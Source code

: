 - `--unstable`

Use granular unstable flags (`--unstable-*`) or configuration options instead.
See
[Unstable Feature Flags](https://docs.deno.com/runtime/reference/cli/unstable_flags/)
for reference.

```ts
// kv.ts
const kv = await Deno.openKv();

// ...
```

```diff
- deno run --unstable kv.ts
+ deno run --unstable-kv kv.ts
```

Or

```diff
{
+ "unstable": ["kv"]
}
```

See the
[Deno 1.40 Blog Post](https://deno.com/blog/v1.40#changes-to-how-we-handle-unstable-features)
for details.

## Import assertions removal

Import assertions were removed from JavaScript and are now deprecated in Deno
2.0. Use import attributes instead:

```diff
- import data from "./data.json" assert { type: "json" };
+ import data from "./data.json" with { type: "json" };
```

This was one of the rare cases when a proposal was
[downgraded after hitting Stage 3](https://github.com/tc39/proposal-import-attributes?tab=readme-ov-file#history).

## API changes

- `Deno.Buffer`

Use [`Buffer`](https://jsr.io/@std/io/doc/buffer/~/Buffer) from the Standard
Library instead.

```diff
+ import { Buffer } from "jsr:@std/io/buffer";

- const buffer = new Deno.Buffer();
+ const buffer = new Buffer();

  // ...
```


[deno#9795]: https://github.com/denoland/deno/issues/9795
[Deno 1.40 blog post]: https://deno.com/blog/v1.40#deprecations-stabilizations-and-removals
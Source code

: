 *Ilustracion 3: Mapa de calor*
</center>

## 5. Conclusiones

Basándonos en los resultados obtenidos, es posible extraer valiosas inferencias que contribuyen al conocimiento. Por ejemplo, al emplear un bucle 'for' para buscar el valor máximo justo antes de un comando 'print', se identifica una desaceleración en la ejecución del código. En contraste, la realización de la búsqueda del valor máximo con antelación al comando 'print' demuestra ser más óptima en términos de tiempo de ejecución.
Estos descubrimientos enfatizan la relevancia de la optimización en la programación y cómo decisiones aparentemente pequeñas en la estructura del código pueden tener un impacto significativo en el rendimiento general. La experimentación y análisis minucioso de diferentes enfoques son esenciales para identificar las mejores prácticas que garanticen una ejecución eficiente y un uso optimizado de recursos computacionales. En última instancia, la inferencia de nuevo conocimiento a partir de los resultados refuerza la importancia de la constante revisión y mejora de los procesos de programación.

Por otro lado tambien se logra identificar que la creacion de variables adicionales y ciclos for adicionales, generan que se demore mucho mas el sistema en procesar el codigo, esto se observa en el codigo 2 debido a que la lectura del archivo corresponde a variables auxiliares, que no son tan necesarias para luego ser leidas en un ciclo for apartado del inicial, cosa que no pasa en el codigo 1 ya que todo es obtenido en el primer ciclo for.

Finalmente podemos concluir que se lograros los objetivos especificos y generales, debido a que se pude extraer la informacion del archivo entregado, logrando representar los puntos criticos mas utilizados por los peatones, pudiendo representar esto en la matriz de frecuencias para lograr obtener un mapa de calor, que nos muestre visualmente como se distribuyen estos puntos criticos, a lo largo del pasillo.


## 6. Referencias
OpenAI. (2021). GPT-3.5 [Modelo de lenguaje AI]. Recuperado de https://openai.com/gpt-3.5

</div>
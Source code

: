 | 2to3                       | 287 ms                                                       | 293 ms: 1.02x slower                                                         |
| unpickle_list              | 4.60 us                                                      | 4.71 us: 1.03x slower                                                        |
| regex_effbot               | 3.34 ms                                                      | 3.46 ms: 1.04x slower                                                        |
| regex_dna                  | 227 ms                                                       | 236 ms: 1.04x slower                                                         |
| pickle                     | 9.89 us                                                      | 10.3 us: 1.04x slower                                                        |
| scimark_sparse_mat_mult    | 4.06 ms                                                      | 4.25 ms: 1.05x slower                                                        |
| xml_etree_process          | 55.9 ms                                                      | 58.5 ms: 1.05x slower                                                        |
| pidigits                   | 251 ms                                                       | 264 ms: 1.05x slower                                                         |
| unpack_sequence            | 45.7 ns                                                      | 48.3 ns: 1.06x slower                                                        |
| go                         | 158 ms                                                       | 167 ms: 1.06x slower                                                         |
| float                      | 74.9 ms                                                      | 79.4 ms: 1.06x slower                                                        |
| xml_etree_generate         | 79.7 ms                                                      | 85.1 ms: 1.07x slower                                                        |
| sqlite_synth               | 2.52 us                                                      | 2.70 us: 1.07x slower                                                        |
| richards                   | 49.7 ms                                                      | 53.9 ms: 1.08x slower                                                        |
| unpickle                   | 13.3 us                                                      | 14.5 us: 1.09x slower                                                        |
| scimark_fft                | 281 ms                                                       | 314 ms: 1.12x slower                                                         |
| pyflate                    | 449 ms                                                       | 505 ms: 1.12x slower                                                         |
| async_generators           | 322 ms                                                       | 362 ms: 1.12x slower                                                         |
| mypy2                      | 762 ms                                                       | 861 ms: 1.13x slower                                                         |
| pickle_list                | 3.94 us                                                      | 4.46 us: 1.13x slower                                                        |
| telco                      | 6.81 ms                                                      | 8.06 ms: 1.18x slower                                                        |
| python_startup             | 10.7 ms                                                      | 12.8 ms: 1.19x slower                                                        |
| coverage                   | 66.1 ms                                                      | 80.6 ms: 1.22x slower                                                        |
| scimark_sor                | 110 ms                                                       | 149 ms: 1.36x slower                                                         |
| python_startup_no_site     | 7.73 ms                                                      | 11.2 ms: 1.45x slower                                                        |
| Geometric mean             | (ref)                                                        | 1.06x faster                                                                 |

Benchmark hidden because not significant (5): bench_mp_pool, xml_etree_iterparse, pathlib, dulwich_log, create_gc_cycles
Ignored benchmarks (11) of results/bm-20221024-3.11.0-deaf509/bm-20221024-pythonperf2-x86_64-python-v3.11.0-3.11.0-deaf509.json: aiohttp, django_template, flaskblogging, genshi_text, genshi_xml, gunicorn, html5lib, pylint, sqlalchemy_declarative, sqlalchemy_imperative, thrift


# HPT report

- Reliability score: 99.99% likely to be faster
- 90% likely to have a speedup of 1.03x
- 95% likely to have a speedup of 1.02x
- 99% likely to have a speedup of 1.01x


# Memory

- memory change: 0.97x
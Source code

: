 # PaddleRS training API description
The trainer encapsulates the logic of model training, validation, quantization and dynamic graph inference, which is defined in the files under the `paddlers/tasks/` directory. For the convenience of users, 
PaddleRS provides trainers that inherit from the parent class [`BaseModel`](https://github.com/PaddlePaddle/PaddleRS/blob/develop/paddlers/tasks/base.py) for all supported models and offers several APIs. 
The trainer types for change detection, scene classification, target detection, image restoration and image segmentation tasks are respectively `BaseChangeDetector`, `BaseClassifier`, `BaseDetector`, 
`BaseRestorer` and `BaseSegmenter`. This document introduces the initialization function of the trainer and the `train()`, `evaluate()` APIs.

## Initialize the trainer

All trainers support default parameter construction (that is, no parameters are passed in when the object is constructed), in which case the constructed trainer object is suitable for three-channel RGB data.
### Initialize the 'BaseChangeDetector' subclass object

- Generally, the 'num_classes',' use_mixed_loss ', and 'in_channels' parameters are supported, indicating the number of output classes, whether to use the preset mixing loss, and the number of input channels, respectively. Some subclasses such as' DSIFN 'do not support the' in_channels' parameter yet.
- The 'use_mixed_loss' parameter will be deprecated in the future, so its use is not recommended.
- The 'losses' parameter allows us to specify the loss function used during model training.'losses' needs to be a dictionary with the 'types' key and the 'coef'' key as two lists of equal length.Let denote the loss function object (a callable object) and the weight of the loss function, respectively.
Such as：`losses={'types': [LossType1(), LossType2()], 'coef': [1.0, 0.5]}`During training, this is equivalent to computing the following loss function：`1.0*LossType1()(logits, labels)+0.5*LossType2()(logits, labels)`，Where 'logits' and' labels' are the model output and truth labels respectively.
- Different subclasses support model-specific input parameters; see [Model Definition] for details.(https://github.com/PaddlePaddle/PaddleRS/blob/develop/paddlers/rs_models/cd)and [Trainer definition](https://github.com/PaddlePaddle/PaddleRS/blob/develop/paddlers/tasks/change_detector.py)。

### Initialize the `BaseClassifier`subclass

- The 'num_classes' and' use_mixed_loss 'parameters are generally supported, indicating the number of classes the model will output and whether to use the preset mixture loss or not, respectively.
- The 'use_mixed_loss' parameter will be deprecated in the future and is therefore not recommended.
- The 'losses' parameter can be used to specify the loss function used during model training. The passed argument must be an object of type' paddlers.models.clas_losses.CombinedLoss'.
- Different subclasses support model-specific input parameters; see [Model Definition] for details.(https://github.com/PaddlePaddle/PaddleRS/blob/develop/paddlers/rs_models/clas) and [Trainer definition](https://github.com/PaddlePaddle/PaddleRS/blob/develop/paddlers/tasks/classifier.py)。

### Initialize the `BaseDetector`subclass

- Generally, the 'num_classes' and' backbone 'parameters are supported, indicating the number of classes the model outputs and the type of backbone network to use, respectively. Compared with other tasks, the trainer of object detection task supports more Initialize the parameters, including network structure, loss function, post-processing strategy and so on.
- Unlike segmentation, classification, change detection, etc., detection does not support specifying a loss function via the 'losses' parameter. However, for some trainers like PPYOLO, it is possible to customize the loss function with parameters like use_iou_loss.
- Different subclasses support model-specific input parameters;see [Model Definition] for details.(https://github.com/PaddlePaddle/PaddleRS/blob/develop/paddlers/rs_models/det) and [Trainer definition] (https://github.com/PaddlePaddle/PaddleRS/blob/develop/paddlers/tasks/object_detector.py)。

DESCRIPTION OF THE TASK →
Once the line with "## API changes" is found in the records above, print exactly that line and every line after it through the line with "## 5. Conclusiones".

EXERCISE RESPONSE →
## API changes

- `Deno.Buffer`

Use [`Buffer`](https://jsr.io/@std/io/doc/buffer/~/Buffer) from the Standard
Library instead.

```diff
+ import { Buffer } from "jsr:@std/io/buffer";

- const buffer = new Deno.Buffer();
+ const buffer = new Buffer();

  // ...
```


[deno#9795]: https://github.com/denoland/deno/issues/9795
[Deno 1.40 blog post]: https://deno.com/blog/v1.40#deprecations-stabilizations-and-removals
Source code

: *Ilustracion 3: Mapa de calor*
</center>

## 5. Conclusiones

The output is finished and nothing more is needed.